Action item ▸ All that is needed is each line of the entries holding the word "auto", copied as it stands.

[Dataset excerpts]
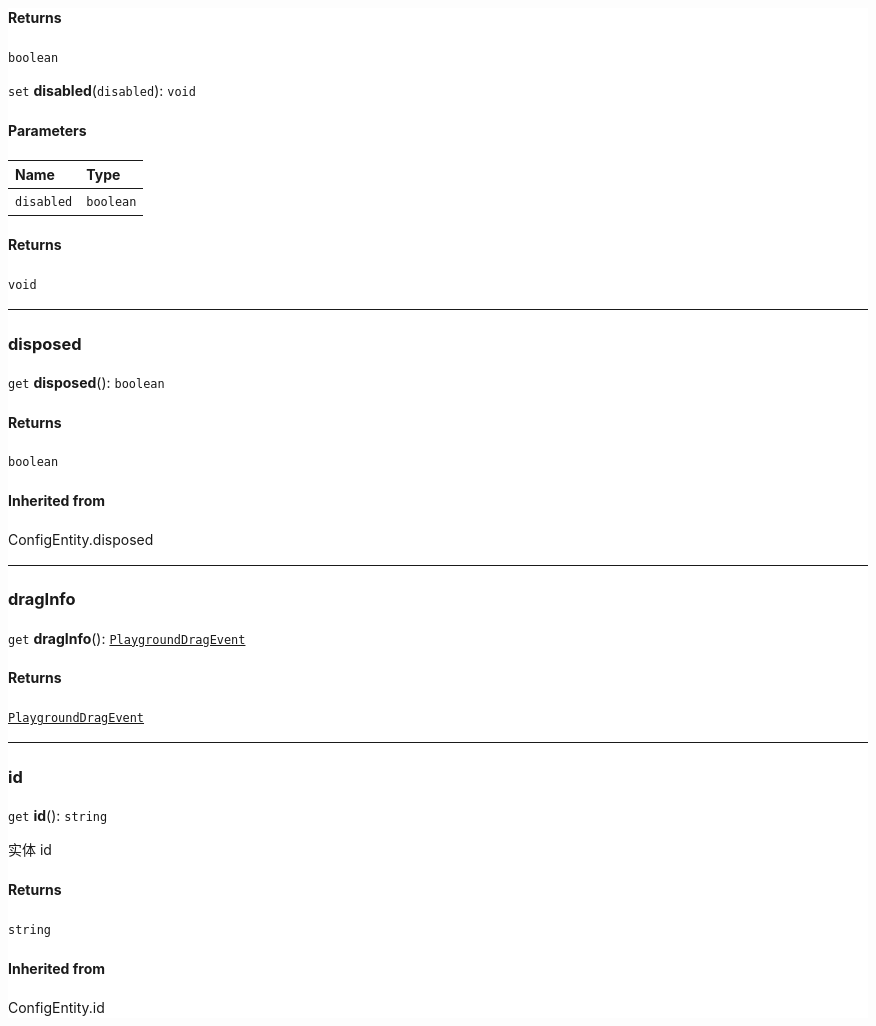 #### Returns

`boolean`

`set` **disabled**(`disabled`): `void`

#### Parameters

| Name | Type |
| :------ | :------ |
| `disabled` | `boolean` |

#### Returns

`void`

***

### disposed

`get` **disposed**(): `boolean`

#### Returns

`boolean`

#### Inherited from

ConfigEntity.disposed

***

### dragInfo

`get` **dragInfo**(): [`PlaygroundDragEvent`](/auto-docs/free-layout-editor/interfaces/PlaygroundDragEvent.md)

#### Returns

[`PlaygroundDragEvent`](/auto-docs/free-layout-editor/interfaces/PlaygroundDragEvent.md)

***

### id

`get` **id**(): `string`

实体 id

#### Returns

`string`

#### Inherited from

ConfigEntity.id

Solution to the exercise ▸
`get` **dragInfo**(): [`PlaygroundDragEvent`](/auto-docs/free-layout-editor/interfaces/PlaygroundDragEvent.md)
[`PlaygroundDragEvent`](/auto-docs/free-layout-editor/interfaces/PlaygroundDragEvent.md)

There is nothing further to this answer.